BEGIN Information given

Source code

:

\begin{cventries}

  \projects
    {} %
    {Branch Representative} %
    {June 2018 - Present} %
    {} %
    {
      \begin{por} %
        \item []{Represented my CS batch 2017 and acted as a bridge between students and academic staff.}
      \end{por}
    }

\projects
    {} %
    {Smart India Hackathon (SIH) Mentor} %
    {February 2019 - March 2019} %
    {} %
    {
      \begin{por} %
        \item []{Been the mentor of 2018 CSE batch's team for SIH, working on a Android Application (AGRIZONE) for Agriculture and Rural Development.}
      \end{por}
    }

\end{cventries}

END Information given

▸ **What you need to do**
Only lines with the string "batch" are wanted; please find each one in the listing and copy it.

▸ **Output of the exercise**
        \item []{Represented my CS batch 2017 and acted as a bridge between students and academic staff.}
        \item []{Been the mentor of 2018 CSE batch's team for SIH, working on a Android Application (AGRIZONE) for Agriculture and Rural Development.}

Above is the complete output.